Dataset excerpts:
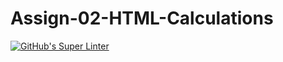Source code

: # Assign-02-HTML-Calculations
[![GitHub's Super Linter](https://github.com/ICS20-Programming-BenT/Assign-02-HTML-Calculations/workflows/GitHub's%20Super%20Linter/badge.svg)](https://github.com/ICS20-Programming-BenT/Assign-02-HTML-Calculations/actions)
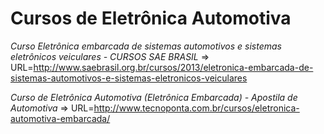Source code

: Cursos de Eletrônica Automotiva
===============================
*Curso Eletrônica embarcada de sistemas automotivos e sistemas eletrônicos veiculares - CURSOS SAE BRASIL* => URL=http://www.saebrasil.org.br/cursos/2013/eletronica-embarcada-de-sistemas-automotivos-e-sistemas-eletronicos-veiculares

*Curso de Eletrônica Automotiva (Eletrônica Embarcada) - Apostila de Automotiva* => URL=http://www.tecnoponta.com.br/cursos/eletronica-automotiva-embarcada/

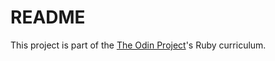 # README

This project is part of the <a href="https://www.theodinproject.com/lessons/ruby-on-rails-members-only">The Odin Project</a>'s Ruby curriculum.
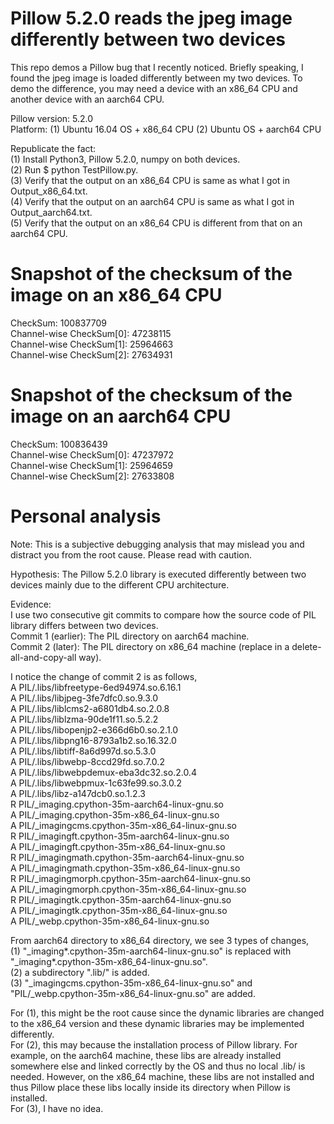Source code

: # Pillow 5.2.0 reads the jpeg image differently between two devices

This repo demos a Pillow bug that I recently noticed. Briefly speaking, I found the jpeg image is loaded differently between my two devices. To demo the difference, you may need a device with an x86_64 CPU and another device with an aarch64 CPU. 

Pillow version: 5.2.0  
Platform: (1) Ubuntu 16.04 OS + x86_64 CPU (2) Ubuntu OS + aarch64 CPU

Republicate the fact:  
(1) Install Python3, Pillow 5.2.0, numpy on both devices.  
(2) Run $ python TestPillow.py.  
(3) Verify that the output on an x86_64 CPU is same as what I got in Output_x86_64.txt.  
(4) Verify that the output on an aarch64 CPU is same as what I got in Output_aarch64.txt.  
(5) Verify that the output on an x86_64 CPU is different from that on an aarch64 CPU.  

# Snapshot of the checksum of the image on an x86_64 CPU
CheckSum:  100837709  
  Channel-wise CheckSum[0]:  47238115  
  Channel-wise CheckSum[1]:  25964663  
  Channel-wise CheckSum[2]:  27634931  

# Snapshot of the checksum of the image on an aarch64 CPU
CheckSum:  100836439  
  Channel-wise CheckSum[0]:  47237972  
  Channel-wise CheckSum[1]:  25964659  
  Channel-wise CheckSum[2]:  27633808  

# Personal analysis
Note: This is a subjective debugging analysis that may mislead you and distract you from the root cause. Please read with caution.  

Hypothesis: The Pillow 5.2.0 library is executed differently between two devices mainly due to the different CPU architecture.  

Evidence:  
I use two consecutive git commits to compare how the source code of PIL library differs between two devices.  
Commit 1 (earlier): The PIL directory on aarch64 machine.  
Commit 2 (later): The PIL directory on x86_64 machine (replace in a delete-all-and-copy-all way).  

I notice the change of commit 2 is as follows,  
    A PIL/.libs/libfreetype-6ed94974.so.6.16.1  
    A PIL/.libs/libjpeg-3fe7dfc0.so.9.3.0  
    A PIL/.libs/liblcms2-a6801db4.so.2.0.8  
    A PIL/.libs/liblzma-90de1f11.so.5.2.2  
    A PIL/.libs/libopenjp2-e366d6b0.so.2.1.0  
    A PIL/.libs/libpng16-8793a1b2.so.16.32.0  
    A PIL/.libs/libtiff-8a6d997d.so.5.3.0  
    A PIL/.libs/libwebp-8ccd29fd.so.7.0.2  
    A PIL/.libs/libwebpdemux-eba3dc32.so.2.0.4  
    A PIL/.libs/libwebpmux-1c63fe99.so.3.0.2  
    A PIL/.libs/libz-a147dcb0.so.1.2.3  
    R PIL/_imaging.cpython-35m-aarch64-linux-gnu.so  
    A PIL/_imaging.cpython-35m-x86_64-linux-gnu.so  
    A PIL/_imagingcms.cpython-35m-x86_64-linux-gnu.so  
    R PIL/_imagingft.cpython-35m-aarch64-linux-gnu.so  
    A PIL/_imagingft.cpython-35m-x86_64-linux-gnu.so  
    R PIL/_imagingmath.cpython-35m-aarch64-linux-gnu.so  
    A PIL/_imagingmath.cpython-35m-x86_64-linux-gnu.so  
    R PIL/_imagingmorph.cpython-35m-aarch64-linux-gnu.so  
    A PIL/_imagingmorph.cpython-35m-x86_64-linux-gnu.so  
    R PIL/_imagingtk.cpython-35m-aarch64-linux-gnu.so  
    A PIL/_imagingtk.cpython-35m-x86_64-linux-gnu.so  
    A PIL/_webp.cpython-35m-x86_64-linux-gnu.so  

From aarch64 directory to x86_64 directory, we see 3 types of changes,  
(1) "_imaging*.cpython-35m-aarch64-linux-gnu.so" is replaced with "_imaging*.cpython-35m-x86_64-linux-gnu.so".  
(2) a subdirectory ".lib/" is added.  
(3) "_imagingcms.cpython-35m-x86_64-linux-gnu.so" and "PIL/_webp.cpython-35m-x86_64-linux-gnu.so" are added.  

For (1), this might be the root cause since the dynamic libraries are changed to the x86_64 version and these dynamic libraries may be implemented differently.   
For (2), this may because the installation process of Pillow library. For example, on the aarch64 machine, these libs are already installed somewhere else and linked correctly by the OS and thus no local .lib/ is needed. However, on the x86_64 machine, these libs are not installed and thus Pillow place these libs locally inside its directory when Pillow is installed.  
For (3), I have no idea.
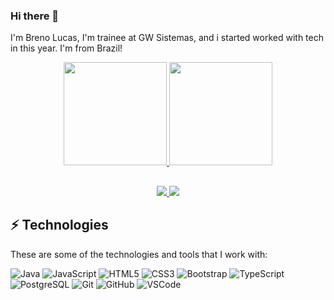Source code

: ### Hi there 👋
<p>
 I'm Breno Lucas, I'm trainee at GW Sistemas, and i started worked with tech in this year. I'm from Brazil!
</p>

<div align="center">
  <a href="https://github.com/Brenolucks">
  <img height="165em" src="https://github-readme-stats.vercel.app/api?username=brenolucks&show_icons=true&count_private=true&theme=dark&include_all_commits=true&count_private=true" />
  <img height="165em" src="https://github-readme-stats.vercel.app/api/top-langs/?username=Brenolucks&layout=compact&langs_count=7&theme=dark" />
</div>
  
  ##
  
<p align='center'>
  <a href="https://www.linkedin.com/in/breno-lucas/">
    <img src="https://img.shields.io/badge/linkedin-%230077B5.svg?&style=for-the-badge&logo=linkedin&logoColor=white" />
  </a>
  <a href="https://instagram.com/reeeenly">
    <img src="https://img.shields.io/badge/instagram-%23E4405F.svg?&style=for-the-badge&logo=instagram&logoColor=white" />        
  </a>
</p>
  
  ## ⚡ Technologies

These are some of the technologies and tools that I work with:

![Java](https://img.shields.io/badge/-Java-007396?style=flat-square&logo=java)
![JavaScript](https://img.shields.io/badge/-JavaScript-black?style=flat-square&logo=javascript)
![HTML5](https://img.shields.io/badge/-HTML5-E34F26?style=flat-square&logo=html5&logoColor=white)
![CSS3](https://img.shields.io/badge/-CSS3-1572B6?style=flat-square&logo=css3)
![Bootstrap](https://img.shields.io/badge/-Bootstrap-CCCCCC?style=flat-square&logo=bootstrap)
![TypeScript](https://img.shields.io/badge/-TypeScript-cccccc?style=flat-square&logo=typescript)
![PostgreSQL](https://img.shields.io/badge/-PostgreSQL-4479A1?style=flat-square&logo=postgresql&logoColor=white)
![Git](https://img.shields.io/badge/-Git-black?style=flat-square&logo=git)
![GitHub](https://img.shields.io/badge/-GitHub-181717?style=flat-square&logo=github)
![VSCode](https://img.shields.io/badge/-VSCode-007ACC?style=flat-square&logo=visual-studio-code&logoColor=white)
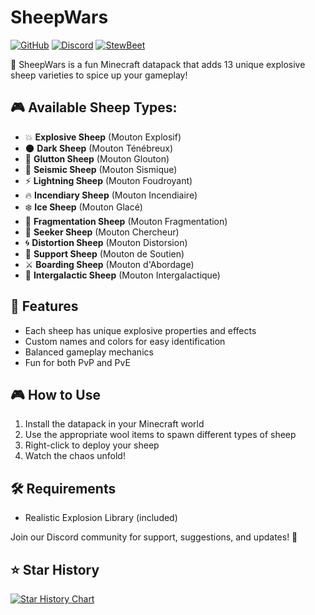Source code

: 
# SheepWars
[![GitHub](https://img.shields.io/github/v/release/Stoupy51/SheepWars?logo=github&label=GitHub)](https://github.com/Stoupy51/SheepWars/releases/latest)
[![Discord](https://img.shields.io/discord/1216400498488377467?label=Discord&logo=discord)](https://discord.gg/anxzu6rA9F)
[![StewBeet](https://img.shields.io/github/v/release/Stoupy51/StewBeet?logo=github&label=StewBeet)](https://github.com/Stoupy51/StewBeet)

🐑 SheepWars is a fun Minecraft datapack that adds 13 unique explosive sheep varieties to spice up your gameplay!

## 🎮 Available Sheep Types:
- 💥 **Explosive Sheep** (Mouton Explosif)
- 🌑 **Dark Sheep** (Mouton Ténébreux)
- 🍖 **Glutton Sheep** (Mouton Glouton)
- 🌋 **Seismic Sheep** (Mouton Sismique)
- ⚡ **Lightning Sheep** (Mouton Foudroyant)
- 🔥 **Incendiary Sheep** (Mouton Incendiaire)
- ❄️ **Ice Sheep** (Mouton Glacé)
- 💫 **Fragmentation Sheep** (Mouton Fragmentation)
- 🎯 **Seeker Sheep** (Mouton Chercheur)
- 🌀 **Distortion Sheep** (Mouton Distorsion)
- 💝 **Support Sheep** (Mouton de Soutien)
- ⚔️ **Boarding Sheep** (Mouton d'Abordage)
- 🌌 **Intergalactic Sheep** (Mouton Intergalactique)


## 🎯 Features
- Each sheep has unique explosive properties and effects
- Custom names and colors for easy identification
- Balanced gameplay mechanics
- Fun for both PvP and PvE


## 🎮 How to Use
1. Install the datapack in your Minecraft world
2. Use the appropriate wool items to spawn different types of sheep
3. Right-click to deploy your sheep
4. Watch the chaos unfold!


## 🛠️ Requirements
- Realistic Explosion Library (included)

Join our Discord community for support, suggestions, and updates! 🎉

## ⭐ Star History

<a href="https://star-history.com/#Stoupy51/SheepWars&Date">
 <picture>
   <source media="(prefers-color-scheme: dark)" srcset="https://api.star-history.com/svg?repos=Stoupy51/SheepWars&type=Date&theme=dark" />
   <source media="(prefers-color-scheme: light)" srcset="https://api.star-history.com/svg?repos=Stoupy51/SheepWars&type=Date" />
   <img alt="Star History Chart" src="https://api.star-history.com/svg?repos=Stoupy51/SheepWars&type=Date" />
 </picture>
</a>

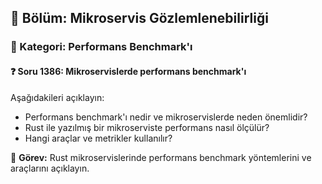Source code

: ## 📘 Bölüm: Mikroservis Gözlemlenebilirliği
### 🔹 Kategori: Performans Benchmark'ı
#### ❓ Soru 1386: Mikroservislerde performans benchmark'ı

Aşağıdakileri açıklayın:

- Performans benchmark'ı nedir ve mikroservislerde neden önemlidir?
- Rust ile yazılmış bir mikroserviste performans nasıl ölçülür?
- Hangi araçlar ve metrikler kullanılır?

🔧 **Görev:** Rust mikroservislerinde performans benchmark yöntemlerini ve araçlarını açıklayın.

Assigned task: Looking at the listing above, tally the lines containing "Rust" and give only that tally.

Result: 2